A couple of minutes after the incident, two female officers from the Dallas Fort Worth Police Department arrived at the scene. (Dkt. No. 43, P's Suppl. Response to SSUF, No. 19.) The officers were cordial and did not ask for Plaintiff's ID. (Id., No. 20.) Plaintiff testified that she told the officers her story and they said they were going to speak with Redelfs. (Id., No. 21.) Plaintiff testified that the two officers left her to speak with Redelfs and they were gone for two to three minutes. (Id., No. 22.) Plaintiff testified that after speaking with Redelfs, the police told her, "He's not going to have you arrested, but you're not going to fly on that flight. You're not flying on American." (Id., No. 23.) Plaintiff testified that the officers told her, "go to the gate with your son. See if you can get on the plane, explain to the gate agent what happened or to another customer service . . . ." (Id., No. 24.) When Plaintiff arrived at the gate at Terminal C with her son, she testified that she was told that the agent could not get into her record and her whole itinerary was cancelled. (Id., No. 25.) The agent told her to exit security, go downstairs and buy another ticket on the flight as there were plenty of seats. (Dkt. No. 40-2, Menck Decl., Ex. A, Cardenas Depo. at 43:6-22.) Plaintiff then went downstairs to buy another ticket but the agent there told her that her account was locked out. (Id. at 44:1-4.) The agent made a phone call to Redelfs and told her "You're not going to be flying tonight. And I can't get you a ticket for tomorrow either. Your account's locked, and the agent's not changing his mind." (Id. at 44:5-14.)

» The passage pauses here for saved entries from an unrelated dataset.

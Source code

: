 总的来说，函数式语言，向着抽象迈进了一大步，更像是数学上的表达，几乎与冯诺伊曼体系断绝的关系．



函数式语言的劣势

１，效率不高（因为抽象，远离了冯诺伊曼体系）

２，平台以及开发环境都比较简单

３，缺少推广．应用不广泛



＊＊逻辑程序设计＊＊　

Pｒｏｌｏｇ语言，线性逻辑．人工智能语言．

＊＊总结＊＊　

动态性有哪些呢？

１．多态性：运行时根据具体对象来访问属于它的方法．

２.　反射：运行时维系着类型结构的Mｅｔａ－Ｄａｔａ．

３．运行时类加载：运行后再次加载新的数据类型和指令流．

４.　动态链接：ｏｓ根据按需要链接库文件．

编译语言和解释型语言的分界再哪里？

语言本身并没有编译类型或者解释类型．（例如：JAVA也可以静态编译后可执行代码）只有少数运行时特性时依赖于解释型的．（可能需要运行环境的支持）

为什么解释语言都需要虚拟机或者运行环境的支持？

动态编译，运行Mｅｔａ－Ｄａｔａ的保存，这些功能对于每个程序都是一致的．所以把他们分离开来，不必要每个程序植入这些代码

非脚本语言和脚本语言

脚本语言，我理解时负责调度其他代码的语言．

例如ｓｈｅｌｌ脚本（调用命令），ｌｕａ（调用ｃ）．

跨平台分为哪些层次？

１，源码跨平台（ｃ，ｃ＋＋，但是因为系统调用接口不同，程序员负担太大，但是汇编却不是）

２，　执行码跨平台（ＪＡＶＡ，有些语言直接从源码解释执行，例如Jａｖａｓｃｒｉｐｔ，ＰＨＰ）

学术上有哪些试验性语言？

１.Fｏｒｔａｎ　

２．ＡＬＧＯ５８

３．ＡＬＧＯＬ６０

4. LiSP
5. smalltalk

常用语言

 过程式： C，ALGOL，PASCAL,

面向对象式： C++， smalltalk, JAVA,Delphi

Plaintiff then called to buy another ticket with another airline but was not successful as there no more flights to Washington D.C. that evening. (Dkt. No. 40-2, Menck Decl., Ex. A, Cardenas Depo at 46:3-22.) She went to a hotel and could not sleep and around 2:00 a.m. she was able to login to her AA account, booked a flight at 6:00 a.m. and successfully boarded the flight and arrived in Washington D.C. (Id. at 47:19-48:16.)

Discussion

A. Summary Judgment Legal Standard

Federal Rule of Civil Procedure 56 empowers the Court to enter summary judgment on factually unsupported claims or defenses, and thereby "secure the just, speedy and inexpensive determination of every action." Celotex Corp. v. Catrett, 477 U.S. 317, 325, 327 (1986). Summary judgment is appropriate if the "pleadings, depositions, answers to interrogatories, and admissions on file, together with the affidavits, if any, show that there is no genuine issue as to any material fact and that the moving party is entitled to judgment as a matter of law." Fed. R. Civ. P. 56(c). A fact is material when it affects the outcome of the case. Anderson v. Liberty Lobby, Inc., 477 U.S. 242, 248 (1986).

The moving party bears the initial burden of demonstrating the absence of any genuine issues of material fact. Celotex Corp., 477 U.S. at 323. The moving party can satisfy this burden by demonstrating that the nonmoving party failed to make a showing sufficient to establish an element of his or her claim on which that party will bear the burden of proof at trial. Id. at 322-23. If the moving party fails to bear the initial burden, summary judgment must be denied and the court need not consider the nonmoving party's evidence. Adickes v. S.H. Kress & Co., 398 U.S. 144, 159-60 (1970).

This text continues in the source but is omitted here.